Loading...

Type: Bug
Resolution: Fixed
Priority: Major
Fix Version/s: Lustre 2.9.0
Affects Version/s: Lustre 2.8.0
Labels:
- mdt
- ptlrpc
- quota

Severity:
3
Rank (Obsolete):
9223372036854775807

Synopsis:

Lustre version 2.8.0 on servers and clients, sudden degraded namespace lookups on clients. Subsystem RPC ERRORS related to LDLM_INTENT_QUOTA are emitted to the Lustre debug log on all Lustre servers. Degraded performance is resolved by unmounting MDT and rebooting the MDS.

I haven't found any JIRA matches on what we're seeing in particular, so opening this ticket.

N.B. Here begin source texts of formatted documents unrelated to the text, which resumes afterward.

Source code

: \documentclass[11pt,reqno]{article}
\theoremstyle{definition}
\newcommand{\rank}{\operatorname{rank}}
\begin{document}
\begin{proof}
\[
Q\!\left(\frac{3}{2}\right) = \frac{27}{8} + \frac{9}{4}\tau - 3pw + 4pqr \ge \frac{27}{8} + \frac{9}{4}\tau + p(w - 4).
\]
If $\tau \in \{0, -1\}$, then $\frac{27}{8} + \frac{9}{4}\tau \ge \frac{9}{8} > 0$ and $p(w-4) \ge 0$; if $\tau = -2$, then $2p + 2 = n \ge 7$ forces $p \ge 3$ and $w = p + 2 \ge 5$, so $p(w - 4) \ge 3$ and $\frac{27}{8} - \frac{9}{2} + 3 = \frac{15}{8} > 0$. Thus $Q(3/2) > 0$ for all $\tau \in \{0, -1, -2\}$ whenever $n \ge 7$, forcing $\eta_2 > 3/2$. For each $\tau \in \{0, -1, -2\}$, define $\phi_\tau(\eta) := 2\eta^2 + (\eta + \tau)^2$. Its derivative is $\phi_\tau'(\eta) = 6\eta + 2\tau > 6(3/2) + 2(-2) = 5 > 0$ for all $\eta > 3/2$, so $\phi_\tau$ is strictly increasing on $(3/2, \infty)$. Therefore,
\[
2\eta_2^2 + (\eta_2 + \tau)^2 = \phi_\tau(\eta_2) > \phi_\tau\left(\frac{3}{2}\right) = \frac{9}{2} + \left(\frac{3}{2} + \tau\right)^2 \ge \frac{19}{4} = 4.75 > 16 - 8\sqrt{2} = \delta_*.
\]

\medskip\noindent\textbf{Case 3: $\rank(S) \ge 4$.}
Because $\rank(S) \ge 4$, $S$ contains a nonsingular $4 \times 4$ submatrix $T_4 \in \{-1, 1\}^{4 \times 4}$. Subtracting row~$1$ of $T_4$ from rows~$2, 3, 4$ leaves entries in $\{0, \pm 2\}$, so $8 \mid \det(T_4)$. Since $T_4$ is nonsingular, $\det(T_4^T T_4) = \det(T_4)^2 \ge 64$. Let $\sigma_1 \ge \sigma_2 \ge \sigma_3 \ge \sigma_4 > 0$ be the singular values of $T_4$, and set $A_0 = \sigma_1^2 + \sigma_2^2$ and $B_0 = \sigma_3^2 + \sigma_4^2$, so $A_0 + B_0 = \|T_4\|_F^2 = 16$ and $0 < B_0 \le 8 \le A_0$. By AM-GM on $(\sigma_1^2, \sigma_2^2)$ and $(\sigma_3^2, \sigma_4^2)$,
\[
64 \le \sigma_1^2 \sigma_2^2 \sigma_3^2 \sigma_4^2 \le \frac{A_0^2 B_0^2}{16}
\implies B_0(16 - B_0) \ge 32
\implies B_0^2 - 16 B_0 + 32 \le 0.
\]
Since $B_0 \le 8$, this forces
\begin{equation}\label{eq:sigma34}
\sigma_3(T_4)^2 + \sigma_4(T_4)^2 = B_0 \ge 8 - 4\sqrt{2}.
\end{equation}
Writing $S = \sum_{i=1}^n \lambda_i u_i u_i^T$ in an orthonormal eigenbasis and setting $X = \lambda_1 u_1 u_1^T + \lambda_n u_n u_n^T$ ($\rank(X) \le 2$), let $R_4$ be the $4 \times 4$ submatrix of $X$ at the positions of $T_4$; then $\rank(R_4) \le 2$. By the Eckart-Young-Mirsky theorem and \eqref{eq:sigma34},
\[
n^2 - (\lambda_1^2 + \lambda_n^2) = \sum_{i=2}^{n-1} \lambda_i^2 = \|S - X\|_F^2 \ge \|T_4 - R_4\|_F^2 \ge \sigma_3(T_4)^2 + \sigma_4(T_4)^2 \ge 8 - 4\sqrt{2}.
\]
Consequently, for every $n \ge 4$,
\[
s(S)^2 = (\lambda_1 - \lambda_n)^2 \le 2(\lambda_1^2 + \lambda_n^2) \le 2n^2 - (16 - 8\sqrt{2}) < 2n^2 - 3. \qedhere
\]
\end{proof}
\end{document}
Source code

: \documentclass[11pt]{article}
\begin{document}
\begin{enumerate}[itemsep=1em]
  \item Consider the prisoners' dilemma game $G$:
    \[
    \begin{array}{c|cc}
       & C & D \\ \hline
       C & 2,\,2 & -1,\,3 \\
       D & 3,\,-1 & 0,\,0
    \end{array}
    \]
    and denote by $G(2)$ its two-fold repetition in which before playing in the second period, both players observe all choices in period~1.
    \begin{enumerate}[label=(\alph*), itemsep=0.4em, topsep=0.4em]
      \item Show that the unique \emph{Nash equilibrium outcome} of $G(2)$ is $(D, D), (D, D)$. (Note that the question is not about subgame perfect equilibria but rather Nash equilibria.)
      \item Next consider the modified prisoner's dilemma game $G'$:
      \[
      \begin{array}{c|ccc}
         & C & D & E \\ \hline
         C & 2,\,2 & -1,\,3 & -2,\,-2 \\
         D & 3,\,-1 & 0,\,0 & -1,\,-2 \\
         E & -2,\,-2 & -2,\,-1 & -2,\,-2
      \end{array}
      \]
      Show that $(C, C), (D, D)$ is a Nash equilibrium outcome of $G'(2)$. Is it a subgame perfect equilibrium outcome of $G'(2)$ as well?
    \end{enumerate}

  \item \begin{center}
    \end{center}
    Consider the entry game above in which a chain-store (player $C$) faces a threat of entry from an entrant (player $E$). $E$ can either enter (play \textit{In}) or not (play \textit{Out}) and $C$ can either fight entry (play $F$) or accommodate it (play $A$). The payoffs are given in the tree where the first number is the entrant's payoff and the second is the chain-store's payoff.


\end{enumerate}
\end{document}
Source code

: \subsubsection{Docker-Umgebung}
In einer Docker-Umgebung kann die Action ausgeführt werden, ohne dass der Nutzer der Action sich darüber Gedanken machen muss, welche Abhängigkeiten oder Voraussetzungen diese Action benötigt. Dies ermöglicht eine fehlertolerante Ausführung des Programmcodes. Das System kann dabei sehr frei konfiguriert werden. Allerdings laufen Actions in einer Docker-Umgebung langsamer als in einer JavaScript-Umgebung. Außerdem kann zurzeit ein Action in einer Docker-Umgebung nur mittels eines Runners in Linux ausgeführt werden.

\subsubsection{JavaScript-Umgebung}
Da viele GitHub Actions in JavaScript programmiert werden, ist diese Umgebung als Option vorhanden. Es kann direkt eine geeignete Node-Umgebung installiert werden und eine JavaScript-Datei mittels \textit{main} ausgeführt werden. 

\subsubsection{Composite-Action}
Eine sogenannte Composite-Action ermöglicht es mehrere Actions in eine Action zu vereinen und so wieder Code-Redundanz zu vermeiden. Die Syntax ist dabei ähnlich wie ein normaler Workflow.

Servers are running Lustre 2.8 from latest el6 Community Releases:
https://downloads.hpdd.intel.com/public/lustre/latest-release/el6.7/server/RPMS/x86_64/

More details follow, any suggestions on how to collect more meaningful debugging information is appreciated as we've experienced this degraded performance twice on this production cluster.

Detailed:

The Lustre system is comprised of 1 MDS with 1 MDT, 6 OSSs with 6 OSTs per OSS, 36x OSTs total.

The first time we experienced this issue (2016-09-07) we suspected something was wrong with the MDT since all the errors pointed to that component (mds1 warnings on nid2str of "lo" and OSSs warning on nid2str of "10.137.32.37@o2ib," the mds1's nid).

The degraded namespace performance on the clients appeared to be totally hung for some users/processes. Simple tests showed that a 'stat /lustre' took 6 sconds before returning valid data. Stating directories in deeper paths of /lustre added 6 seconds per path component, ie 'stat /lustre/work' was 12 seconds, etc. Path components with more entries did take a bit longer to stat.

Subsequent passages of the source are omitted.